══ Information ══
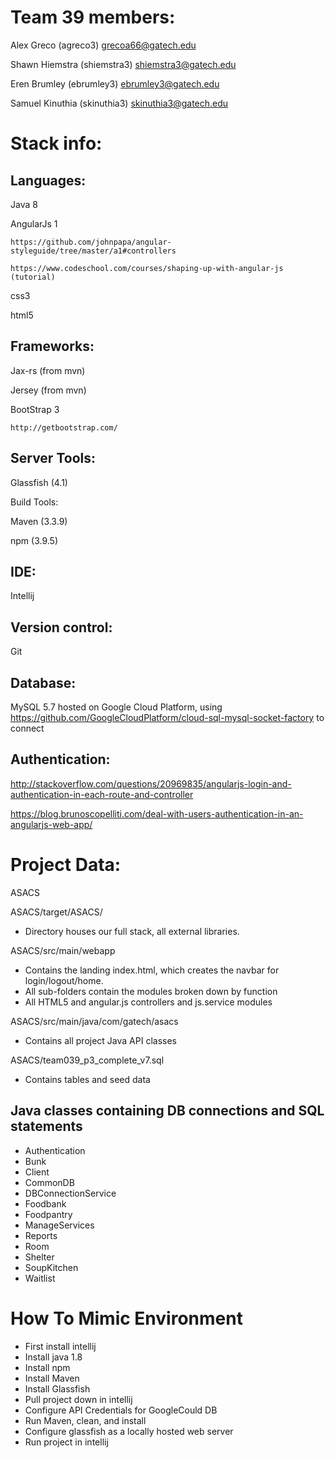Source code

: Team 39 members:
================
Alex Greco  (agreco3) grecoa66@gatech.edu

Shawn Hiemstra (shiemstra3) shiemstra3@gatech.edu

Eren Brumley (ebrumley3) ebrumley3@gatech.edu

Samuel Kinuthia (skinuthia3) skinuthia3@gatech.edu



Stack info:
==========

Languages:
-------
Java 8

AngularJs 1

    https://github.com/johnpapa/angular-styleguide/tree/master/a1#controllers

    https://www.codeschool.com/courses/shaping-up-with-angular-js (tutorial)

css3

html5


Frameworks:
--------
Jax-rs (from mvn)

Jersey (from mvn)

BootStrap 3

    http://getbootstrap.com/


Server Tools:
-------
Glassfish (4.1)

Build Tools:

Maven (3.3.9)

npm (3.9.5)

IDE:
-------
Intellij

Version control:
--------
Git

Database:
-------
MySQL 5.7 hosted on Google Cloud Platform, using https://github.com/GoogleCloudPlatform/cloud-sql-mysql-socket-factory to connect

Authentication:
-------
http://stackoverflow.com/questions/20969835/angularjs-login-and-authentication-in-each-route-and-controller

https://blog.brunoscopelliti.com/deal-with-users-authentication-in-an-angularjs-web-app/


Project Data:
============
ASACS

ASACS/target/ASACS/
- Directory houses our full stack, all external libraries.
 
ASACS/src/main/webapp
- Contains the landing index.html, which creates the navbar for login/logout/home.
- All sub-folders contain the modules broken down by function
- All HTML5 and angular.js controllers and js.service modules
 
ASACS/src/main/java/com/gatech/asacs
- Contains all project Java API classes
 
ASACS/team039_p3_complete_v7.sql
- Contains tables and seed data
 
Java classes containing DB connections and SQL statements
 -------
- Authentication
- Bunk
- Client
- CommonDB
- DBConnectionService
- Foodbank
- Foodpantry
- ManageServices
- Reports
- Room
- Shelter
- SoupKitchen
- Waitlist

How To Mimic Environment
==============
- First install intellij
- Install java 1.8
- Install npm
- Install Maven
- Install Glassfish
- Pull project down in intellij
- Configure API Credentials for GoogleCould DB
- Run Maven, clean, and install
- Configure glassfish as a locally hosted web server
- Run project in intellij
═══
* **Exercise aim**: Provide an exact copy of the records, excluding every picture.

* **Expected output**:
Source code

: Team 39 members:
================
Alex Greco  (agreco3) grecoa66@gatech.edu

Shawn Hiemstra (shiemstra3) shiemstra3@gatech.edu

Eren Brumley (ebrumley3) ebrumley3@gatech.edu

Samuel Kinuthia (skinuthia3) skinuthia3@gatech.edu



Stack info:
==========

Languages:
-------
Java 8

AngularJs 1

    https://github.com/johnpapa/angular-styleguide/tree/master/a1#controllers

    https://www.codeschool.com/courses/shaping-up-with-angular-js (tutorial)

css3

html5


Frameworks:
--------
Jax-rs (from mvn)

Jersey (from mvn)

BootStrap 3

    http://getbootstrap.com/


Server Tools:
-------
Glassfish (4.1)

Build Tools:

Maven (3.3.9)

npm (3.9.5)

IDE:
-------
Intellij

Version control:
--------
Git

Database:
-------
MySQL 5.7 hosted on Google Cloud Platform, using https://github.com/GoogleCloudPlatform/cloud-sql-mysql-socket-factory to connect

Authentication:
-------
http://stackoverflow.com/questions/20969835/angularjs-login-and-authentication-in-each-route-and-controller

https://blog.brunoscopelliti.com/deal-with-users-authentication-in-an-angularjs-web-app/


Project Data:
============
ASACS

ASACS/target/ASACS/
- Directory houses our full stack, all external libraries.
 
ASACS/src/main/webapp
- Contains the landing index.html, which creates the navbar for login/logout/home.
- All sub-folders contain the modules broken down by function
- All HTML5 and angular.js controllers and js.service modules
 
ASACS/src/main/java/com/gatech/asacs
- Contains all project Java API classes
 
ASACS/team039_p3_complete_v7.sql
- Contains tables and seed data
 
Java classes containing DB connections and SQL statements
 -------
- Authentication
- Bunk
- Client
- CommonDB
- DBConnectionService
- Foodbank
- Foodpantry
- ManageServices
- Reports
- Room
- Shelter
- SoupKitchen
- Waitlist

How To Mimic Environment
==============
- First install intellij
- Install java 1.8
- Install npm
- Install Maven
- Install Glassfish
- Pull project down in intellij
- Configure API Credentials for GoogleCould DB
- Run Maven, clean, and install
- Configure glassfish as a locally hosted web server
- Run project in intellij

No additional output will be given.